DyfanJones / s3fs

Access Amazon Web Service 'S3' as if it were a file system. File system 'API' design around R package 'fs'
https://dyfanjones.github.io/s3fs/
Other
41 stars 1 forks source link
aws aws-s3 fs minio r r-package

s3fs

s3fs status
badge R-CMD-check Codecov test
coverage CRAN
status

s3fs provides a file-system like interface into Amazon Web Services for R. It utilizes paws SDKand R6 for it’s core design. This repo has been inspired by Python’s s3fs, however it’s API and implementation has been developed to follow R’s fs.

Installation

You can install the released version of s3fs from CRAN with:

install.packages('s3fs')

r-universe installation:

# Enable repository from dyfanjones
options(repos = c(
  dyfanjones = 'https://dyfanjones.r-universe.dev',
  CRAN = 'https://cloud.r-project.org')
)

# Download and install s3fs in R
install.packages('s3fs')

Github installation

remotes::install_github("dyfanjones/s3fs")

Dependencies

Comparison with fs

s3fs attempts to give the same interface as fs when handling files on AWS S3 from R.

Extra features:

For example: copy a large file from one location to the next.

library(s3fs)
library(future)

plan("multisession")

s3_file_copy("s3://mybucket/multipart/large_file.csv", "s3://mybucket/new_location/large_file.csv")
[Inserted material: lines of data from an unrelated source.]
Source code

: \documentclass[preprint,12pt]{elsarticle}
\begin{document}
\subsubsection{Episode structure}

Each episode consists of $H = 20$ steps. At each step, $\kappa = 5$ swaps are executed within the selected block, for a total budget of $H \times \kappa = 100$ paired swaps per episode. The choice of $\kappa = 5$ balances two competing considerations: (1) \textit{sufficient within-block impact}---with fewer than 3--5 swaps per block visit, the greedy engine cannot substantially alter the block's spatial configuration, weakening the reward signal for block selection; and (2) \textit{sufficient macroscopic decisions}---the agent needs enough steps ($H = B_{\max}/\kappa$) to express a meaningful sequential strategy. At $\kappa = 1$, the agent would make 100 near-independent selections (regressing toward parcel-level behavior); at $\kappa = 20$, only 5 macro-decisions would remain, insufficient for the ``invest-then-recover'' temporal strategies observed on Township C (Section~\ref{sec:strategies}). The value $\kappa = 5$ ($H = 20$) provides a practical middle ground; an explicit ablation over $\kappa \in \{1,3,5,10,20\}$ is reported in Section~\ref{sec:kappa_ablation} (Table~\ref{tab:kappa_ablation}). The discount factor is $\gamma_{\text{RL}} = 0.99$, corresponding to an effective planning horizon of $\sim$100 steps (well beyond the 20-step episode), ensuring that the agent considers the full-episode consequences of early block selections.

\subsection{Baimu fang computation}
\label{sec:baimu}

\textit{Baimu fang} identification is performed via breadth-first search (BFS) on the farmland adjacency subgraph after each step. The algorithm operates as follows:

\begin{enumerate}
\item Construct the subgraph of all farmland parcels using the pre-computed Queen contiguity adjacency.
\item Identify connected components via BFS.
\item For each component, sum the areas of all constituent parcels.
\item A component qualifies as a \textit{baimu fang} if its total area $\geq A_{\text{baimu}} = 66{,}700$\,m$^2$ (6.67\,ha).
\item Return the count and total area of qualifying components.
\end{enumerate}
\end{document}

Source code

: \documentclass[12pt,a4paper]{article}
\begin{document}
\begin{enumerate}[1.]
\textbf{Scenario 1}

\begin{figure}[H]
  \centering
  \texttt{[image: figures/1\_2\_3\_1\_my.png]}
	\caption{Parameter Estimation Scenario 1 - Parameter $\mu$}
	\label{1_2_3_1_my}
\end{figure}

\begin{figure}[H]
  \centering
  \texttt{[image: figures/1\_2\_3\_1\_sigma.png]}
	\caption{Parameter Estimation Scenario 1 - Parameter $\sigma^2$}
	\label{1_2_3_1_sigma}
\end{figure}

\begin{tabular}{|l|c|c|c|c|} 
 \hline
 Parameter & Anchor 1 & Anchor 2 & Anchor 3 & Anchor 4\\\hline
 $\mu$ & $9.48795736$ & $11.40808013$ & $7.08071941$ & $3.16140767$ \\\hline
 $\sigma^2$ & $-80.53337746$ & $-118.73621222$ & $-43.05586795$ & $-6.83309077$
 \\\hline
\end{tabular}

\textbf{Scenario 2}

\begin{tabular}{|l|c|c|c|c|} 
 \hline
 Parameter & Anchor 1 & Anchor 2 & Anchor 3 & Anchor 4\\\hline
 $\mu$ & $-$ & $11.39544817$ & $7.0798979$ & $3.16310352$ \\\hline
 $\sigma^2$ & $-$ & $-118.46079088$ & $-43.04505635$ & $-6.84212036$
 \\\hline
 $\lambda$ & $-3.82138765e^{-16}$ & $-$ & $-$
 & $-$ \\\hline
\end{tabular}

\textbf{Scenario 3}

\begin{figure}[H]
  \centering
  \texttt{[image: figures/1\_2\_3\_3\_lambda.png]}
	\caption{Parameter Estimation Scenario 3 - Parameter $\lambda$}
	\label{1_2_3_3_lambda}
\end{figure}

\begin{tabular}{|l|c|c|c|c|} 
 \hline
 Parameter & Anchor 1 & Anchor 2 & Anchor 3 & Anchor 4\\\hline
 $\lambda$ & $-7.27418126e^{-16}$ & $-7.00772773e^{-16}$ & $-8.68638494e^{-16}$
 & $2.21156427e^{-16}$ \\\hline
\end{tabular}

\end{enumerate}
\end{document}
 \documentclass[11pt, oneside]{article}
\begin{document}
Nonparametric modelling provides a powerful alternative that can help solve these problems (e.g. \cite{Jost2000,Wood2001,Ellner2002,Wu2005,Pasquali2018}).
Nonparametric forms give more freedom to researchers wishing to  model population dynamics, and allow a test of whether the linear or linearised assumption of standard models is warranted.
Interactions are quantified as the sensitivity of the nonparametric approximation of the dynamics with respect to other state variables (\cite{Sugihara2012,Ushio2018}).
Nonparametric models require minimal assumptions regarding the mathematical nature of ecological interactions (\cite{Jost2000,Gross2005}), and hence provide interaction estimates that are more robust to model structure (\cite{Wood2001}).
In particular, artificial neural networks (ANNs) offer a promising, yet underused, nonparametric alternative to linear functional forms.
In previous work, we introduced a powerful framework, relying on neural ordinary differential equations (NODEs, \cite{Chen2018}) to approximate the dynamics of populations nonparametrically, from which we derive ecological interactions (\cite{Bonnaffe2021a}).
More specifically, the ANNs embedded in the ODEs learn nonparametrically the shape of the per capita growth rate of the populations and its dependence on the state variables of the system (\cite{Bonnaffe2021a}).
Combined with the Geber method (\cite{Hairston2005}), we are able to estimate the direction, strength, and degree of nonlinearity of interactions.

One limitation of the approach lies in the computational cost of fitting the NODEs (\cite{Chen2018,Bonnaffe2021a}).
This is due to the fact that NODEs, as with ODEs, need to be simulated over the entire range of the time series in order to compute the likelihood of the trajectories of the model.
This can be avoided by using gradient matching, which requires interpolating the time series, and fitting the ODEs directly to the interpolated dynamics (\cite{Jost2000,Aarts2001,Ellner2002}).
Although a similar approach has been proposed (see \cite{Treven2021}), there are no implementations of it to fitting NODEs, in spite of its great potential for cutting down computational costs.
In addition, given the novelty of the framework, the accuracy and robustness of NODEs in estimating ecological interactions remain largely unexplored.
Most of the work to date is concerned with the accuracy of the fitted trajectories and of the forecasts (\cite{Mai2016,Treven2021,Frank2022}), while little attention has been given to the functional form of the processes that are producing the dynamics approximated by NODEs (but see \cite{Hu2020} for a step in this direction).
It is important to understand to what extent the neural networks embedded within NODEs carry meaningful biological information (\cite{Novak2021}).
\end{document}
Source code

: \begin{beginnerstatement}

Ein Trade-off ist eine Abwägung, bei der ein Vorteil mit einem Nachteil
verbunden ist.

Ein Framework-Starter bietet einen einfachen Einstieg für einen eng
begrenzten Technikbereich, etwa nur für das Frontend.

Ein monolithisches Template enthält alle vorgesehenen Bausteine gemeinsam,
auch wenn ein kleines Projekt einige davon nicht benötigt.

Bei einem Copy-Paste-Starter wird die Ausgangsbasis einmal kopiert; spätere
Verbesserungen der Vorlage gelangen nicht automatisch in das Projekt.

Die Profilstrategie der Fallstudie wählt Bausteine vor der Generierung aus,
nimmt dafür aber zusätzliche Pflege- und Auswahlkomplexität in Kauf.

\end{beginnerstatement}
s3fs to copy a large file (> 5GB) using multiparts, future allows each multipart to run in parallel to speed up the process.

For example: Copying a large file from AWS S3 to R.

library(s3fs)
library(future)

plan("multisession")

s3_file_copy_async("s3://mybucket/multipart/large_file.csv", "large_file.csv")

Usage

fs has a straight forward API with 4 core themes:

s3fs follows theses themes with the following:

NOTE: link_ is currently not supported.

library(s3fs)

# Construct a path to a file with `path()`
s3_path("foo", "bar", letters[1:3], ext = "txt")
#> [1] "s3://foo/bar/a.txt" "s3://foo/bar/b.txt" "s3://foo/bar/c.txt"

# list buckets
s3_dir_ls()
#> [1] "s3://MyBucket1"
#> [2] "s3://MyBucket2"                                        
#> [3] "s3://MyBucket3"               
#> [4] "s3://MyBucket4"                            
#> [5] "s3://MyBucket5"

# list files in bucket
s3_dir_ls("s3://MyBucket5")
#> [1] "s3://MyBucket5/iris.json"     "s3://MyBucket5/athena-query/"
#> [3] "s3://MyBucket5/data/"         "s3://MyBucket5/default/"     
#> [5] "s3://MyBucket5/iris/"         "s3://MyBucket5/made-up/"     
#> [7] "s3://MyBucket5/test_df/"

# create a new directory
tmp <- s3_dir_create(s3_file_temp(tmp_dir = "MyBucket5"))
tmp
#> [1] "s3://MyBucket5/filezwkcxx9q5562"

# create new files in that directory
s3_file_create(s3_path(tmp, "my-file.txt"))
#> [1] "s3://MyBucket5/filezwkcxx9q5562/my-file.txt"
s3_dir_ls(tmp)
#> [1] "s3://MyBucket5/filezwkcxx9q5562/my-file.txt"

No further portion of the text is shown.